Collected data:
--------------------------------

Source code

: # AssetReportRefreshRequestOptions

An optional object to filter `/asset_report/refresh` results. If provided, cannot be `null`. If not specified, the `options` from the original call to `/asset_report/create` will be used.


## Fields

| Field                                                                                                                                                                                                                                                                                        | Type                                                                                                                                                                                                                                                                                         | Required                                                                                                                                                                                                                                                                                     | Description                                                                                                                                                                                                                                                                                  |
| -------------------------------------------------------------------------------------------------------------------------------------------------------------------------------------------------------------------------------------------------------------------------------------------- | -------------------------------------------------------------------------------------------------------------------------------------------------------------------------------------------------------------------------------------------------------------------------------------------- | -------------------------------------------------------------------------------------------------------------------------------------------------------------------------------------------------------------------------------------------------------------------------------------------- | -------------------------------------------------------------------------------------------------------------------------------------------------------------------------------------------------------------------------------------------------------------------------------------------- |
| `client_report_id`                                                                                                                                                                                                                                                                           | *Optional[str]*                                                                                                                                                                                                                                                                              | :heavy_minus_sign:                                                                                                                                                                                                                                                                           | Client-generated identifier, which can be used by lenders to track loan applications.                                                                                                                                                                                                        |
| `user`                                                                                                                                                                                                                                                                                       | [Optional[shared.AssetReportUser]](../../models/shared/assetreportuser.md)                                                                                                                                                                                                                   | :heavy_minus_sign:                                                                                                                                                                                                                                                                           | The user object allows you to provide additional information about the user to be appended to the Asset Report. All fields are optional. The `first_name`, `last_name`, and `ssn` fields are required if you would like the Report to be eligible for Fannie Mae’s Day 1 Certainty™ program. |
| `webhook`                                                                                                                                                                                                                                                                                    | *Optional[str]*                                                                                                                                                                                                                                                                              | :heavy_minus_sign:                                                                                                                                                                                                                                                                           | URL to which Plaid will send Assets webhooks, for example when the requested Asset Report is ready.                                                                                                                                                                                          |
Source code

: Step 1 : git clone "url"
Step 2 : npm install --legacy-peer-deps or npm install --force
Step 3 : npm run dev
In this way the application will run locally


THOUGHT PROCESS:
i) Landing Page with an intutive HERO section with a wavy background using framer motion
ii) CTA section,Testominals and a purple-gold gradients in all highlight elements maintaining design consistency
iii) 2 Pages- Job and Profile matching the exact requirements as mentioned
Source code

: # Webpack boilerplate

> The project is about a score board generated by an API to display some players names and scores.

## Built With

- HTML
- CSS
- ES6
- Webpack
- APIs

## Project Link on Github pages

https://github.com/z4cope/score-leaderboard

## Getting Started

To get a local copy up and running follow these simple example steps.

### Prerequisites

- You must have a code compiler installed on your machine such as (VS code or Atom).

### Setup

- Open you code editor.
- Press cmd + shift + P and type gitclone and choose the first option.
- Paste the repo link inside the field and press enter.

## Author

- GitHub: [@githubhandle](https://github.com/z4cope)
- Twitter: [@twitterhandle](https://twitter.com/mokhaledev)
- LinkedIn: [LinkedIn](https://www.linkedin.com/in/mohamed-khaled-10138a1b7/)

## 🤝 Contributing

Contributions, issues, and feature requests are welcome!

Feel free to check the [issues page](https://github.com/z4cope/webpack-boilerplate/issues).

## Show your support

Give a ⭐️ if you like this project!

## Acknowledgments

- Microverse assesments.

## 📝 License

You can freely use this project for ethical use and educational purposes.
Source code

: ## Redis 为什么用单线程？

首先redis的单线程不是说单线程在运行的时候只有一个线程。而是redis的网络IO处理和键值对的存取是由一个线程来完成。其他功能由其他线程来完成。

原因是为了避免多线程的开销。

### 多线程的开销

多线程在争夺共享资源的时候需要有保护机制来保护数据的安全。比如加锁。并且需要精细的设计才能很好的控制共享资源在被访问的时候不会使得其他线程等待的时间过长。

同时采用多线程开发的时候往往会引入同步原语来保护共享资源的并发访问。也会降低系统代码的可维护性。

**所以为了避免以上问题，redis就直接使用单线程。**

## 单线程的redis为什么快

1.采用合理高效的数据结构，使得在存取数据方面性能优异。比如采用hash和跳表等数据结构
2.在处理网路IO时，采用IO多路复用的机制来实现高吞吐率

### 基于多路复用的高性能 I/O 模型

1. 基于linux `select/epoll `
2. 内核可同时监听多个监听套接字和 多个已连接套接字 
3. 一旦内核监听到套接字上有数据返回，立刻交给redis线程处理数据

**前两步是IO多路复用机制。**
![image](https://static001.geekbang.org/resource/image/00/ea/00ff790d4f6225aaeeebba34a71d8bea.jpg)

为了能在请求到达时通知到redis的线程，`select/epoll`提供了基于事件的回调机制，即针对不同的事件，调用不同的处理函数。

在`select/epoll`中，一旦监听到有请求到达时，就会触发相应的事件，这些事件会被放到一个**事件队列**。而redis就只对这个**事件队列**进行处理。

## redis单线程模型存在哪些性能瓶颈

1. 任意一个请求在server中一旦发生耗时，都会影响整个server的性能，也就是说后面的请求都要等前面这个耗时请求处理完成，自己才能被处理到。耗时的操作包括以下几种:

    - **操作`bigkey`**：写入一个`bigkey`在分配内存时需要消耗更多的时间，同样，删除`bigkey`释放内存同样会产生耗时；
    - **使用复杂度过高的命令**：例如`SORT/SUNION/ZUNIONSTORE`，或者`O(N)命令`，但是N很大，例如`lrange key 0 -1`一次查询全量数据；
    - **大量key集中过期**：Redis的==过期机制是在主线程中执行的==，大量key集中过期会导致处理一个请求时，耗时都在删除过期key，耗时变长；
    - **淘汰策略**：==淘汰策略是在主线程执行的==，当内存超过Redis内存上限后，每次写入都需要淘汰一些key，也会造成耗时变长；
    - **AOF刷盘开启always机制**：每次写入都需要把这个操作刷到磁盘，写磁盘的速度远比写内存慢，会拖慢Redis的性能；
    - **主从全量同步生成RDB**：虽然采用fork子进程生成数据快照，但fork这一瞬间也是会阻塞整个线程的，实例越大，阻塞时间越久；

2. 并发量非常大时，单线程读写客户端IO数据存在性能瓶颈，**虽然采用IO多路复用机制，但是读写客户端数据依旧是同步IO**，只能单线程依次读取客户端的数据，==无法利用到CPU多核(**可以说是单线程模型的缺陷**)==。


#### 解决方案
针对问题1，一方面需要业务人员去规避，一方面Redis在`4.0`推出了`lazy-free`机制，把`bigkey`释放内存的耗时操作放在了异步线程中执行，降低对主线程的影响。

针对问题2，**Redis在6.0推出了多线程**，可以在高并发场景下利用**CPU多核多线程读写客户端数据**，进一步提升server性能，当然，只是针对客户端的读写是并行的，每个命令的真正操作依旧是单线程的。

--------------------------------

→ **THE TASK**
In the entries above, find the lines containing the word "section" and say how many there are, with no other words.

→ **ANSWER FOR THIS EXERCISE**
2